§ Description of the task: Across the material below, how many lines contain the word "includes"? Give only the number.

[Start of section]

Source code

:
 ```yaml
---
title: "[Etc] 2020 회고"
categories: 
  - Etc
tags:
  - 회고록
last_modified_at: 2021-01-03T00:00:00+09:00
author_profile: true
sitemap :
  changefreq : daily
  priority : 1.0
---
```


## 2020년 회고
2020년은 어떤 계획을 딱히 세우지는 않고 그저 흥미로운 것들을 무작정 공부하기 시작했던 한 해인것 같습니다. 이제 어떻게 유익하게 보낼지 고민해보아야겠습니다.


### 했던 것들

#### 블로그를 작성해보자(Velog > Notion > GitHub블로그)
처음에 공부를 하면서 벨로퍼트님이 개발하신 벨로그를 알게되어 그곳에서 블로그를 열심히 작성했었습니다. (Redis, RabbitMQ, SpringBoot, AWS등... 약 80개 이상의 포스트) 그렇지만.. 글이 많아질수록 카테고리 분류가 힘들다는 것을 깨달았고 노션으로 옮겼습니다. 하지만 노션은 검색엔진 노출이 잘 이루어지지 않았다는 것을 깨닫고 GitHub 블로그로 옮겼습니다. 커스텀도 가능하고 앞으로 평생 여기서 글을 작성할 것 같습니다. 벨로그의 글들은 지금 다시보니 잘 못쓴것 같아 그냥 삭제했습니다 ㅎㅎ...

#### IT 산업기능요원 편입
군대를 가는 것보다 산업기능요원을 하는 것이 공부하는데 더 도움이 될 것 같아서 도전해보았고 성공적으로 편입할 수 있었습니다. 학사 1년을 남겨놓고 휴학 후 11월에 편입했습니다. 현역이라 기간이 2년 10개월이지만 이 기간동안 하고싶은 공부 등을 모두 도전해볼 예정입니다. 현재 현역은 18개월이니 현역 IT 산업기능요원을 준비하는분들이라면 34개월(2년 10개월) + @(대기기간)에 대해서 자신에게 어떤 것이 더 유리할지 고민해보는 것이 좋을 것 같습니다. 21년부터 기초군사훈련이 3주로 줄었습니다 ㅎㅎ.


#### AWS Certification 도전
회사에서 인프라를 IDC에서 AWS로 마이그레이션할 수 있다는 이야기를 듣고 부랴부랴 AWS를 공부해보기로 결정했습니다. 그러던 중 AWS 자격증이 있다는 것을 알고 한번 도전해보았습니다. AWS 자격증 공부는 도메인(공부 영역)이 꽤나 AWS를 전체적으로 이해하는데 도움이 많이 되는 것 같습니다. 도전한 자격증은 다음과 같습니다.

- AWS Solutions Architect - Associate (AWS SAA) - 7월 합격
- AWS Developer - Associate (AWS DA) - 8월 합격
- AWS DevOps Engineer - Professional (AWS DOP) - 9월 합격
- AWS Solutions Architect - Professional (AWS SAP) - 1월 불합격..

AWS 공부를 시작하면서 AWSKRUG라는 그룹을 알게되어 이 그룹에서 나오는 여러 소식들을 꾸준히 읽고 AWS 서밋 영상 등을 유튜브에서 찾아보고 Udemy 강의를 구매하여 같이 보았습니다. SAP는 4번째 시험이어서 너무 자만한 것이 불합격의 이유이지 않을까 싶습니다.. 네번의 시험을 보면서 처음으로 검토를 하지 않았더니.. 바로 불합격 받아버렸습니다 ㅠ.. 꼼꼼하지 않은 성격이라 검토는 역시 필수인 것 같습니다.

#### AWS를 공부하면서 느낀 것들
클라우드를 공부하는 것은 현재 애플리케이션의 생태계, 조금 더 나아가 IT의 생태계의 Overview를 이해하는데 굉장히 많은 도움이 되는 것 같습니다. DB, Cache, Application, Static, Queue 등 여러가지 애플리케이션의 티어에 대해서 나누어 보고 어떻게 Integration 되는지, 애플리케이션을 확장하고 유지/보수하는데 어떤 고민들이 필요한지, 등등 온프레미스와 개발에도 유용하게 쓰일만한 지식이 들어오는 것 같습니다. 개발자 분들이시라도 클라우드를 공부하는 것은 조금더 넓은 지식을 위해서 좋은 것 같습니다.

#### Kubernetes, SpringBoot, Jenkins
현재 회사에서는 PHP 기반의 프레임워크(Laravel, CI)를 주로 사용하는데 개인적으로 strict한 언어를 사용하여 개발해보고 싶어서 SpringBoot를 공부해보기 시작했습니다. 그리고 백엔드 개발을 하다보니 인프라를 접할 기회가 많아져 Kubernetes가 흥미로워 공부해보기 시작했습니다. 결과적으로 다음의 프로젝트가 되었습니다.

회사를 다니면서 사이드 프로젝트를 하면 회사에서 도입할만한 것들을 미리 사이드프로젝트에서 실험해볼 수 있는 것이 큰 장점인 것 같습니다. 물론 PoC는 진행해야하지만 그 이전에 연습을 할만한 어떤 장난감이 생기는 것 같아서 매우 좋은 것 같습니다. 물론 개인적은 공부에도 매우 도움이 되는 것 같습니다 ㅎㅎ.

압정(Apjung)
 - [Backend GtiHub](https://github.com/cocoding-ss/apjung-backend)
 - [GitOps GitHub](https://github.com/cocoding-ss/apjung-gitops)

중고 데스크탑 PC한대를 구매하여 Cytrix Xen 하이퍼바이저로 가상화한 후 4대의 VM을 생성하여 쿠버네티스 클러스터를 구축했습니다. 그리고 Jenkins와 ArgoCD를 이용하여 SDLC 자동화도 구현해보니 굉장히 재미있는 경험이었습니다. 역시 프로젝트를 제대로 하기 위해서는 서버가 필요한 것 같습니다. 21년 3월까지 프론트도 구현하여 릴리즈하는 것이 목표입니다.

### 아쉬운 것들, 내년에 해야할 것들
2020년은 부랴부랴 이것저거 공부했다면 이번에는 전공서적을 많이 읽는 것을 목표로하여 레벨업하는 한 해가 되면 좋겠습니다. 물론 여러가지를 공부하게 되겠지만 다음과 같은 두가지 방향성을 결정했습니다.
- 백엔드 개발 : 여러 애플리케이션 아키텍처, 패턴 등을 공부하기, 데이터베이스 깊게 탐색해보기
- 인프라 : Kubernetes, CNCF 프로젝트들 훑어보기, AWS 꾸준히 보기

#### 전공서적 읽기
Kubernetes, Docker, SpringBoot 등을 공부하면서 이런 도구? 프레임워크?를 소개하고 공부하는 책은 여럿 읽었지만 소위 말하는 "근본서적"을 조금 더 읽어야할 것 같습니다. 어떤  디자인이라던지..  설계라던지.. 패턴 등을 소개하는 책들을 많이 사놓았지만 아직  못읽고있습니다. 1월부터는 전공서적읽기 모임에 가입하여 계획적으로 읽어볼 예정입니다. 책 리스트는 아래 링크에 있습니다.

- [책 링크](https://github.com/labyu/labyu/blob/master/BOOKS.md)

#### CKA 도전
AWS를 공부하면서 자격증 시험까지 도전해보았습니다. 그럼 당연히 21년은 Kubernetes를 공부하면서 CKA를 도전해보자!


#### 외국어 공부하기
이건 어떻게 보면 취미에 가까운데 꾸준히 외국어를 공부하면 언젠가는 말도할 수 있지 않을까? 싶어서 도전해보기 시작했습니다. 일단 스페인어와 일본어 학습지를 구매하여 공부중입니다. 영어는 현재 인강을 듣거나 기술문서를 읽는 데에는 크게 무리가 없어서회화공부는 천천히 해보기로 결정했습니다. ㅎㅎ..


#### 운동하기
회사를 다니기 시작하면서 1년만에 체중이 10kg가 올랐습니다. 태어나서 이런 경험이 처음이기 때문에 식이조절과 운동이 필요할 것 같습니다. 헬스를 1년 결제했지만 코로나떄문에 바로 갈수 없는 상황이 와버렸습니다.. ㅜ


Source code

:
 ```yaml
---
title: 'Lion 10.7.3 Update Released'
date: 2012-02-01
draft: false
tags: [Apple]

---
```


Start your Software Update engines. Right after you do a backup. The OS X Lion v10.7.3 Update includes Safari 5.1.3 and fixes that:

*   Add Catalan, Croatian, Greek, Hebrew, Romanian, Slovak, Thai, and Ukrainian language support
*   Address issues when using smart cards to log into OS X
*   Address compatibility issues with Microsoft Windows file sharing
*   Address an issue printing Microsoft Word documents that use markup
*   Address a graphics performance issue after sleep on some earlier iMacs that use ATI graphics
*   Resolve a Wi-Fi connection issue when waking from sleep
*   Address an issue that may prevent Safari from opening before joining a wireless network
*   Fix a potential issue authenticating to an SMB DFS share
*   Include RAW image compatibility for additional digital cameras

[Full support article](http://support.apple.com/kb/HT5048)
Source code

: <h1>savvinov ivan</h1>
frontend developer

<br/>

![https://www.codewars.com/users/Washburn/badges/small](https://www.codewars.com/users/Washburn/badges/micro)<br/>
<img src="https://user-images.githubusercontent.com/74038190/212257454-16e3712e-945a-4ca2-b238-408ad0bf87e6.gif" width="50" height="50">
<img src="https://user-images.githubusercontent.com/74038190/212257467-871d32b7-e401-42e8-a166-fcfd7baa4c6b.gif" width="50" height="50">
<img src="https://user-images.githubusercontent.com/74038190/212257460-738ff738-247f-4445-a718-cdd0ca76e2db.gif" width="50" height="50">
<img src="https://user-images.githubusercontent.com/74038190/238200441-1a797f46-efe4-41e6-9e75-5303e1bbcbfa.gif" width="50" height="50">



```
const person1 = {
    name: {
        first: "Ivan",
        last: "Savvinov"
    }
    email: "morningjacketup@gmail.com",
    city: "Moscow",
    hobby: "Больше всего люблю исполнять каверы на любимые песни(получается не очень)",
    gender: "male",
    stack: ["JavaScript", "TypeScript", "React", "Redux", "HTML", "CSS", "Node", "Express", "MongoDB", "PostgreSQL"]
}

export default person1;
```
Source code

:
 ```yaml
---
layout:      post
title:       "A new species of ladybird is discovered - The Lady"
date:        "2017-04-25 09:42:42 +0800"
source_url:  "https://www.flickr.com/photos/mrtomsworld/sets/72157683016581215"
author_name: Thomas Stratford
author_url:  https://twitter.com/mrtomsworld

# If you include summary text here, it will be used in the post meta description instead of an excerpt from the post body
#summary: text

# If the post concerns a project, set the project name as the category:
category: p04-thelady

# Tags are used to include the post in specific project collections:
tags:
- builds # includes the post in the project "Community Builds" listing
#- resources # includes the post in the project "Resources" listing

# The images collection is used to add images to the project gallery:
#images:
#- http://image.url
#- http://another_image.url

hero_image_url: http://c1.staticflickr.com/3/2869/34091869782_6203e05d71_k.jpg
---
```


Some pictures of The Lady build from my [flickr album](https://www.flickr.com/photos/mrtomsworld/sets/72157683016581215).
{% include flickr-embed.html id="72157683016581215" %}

[End of section]

§ Exercise output: 3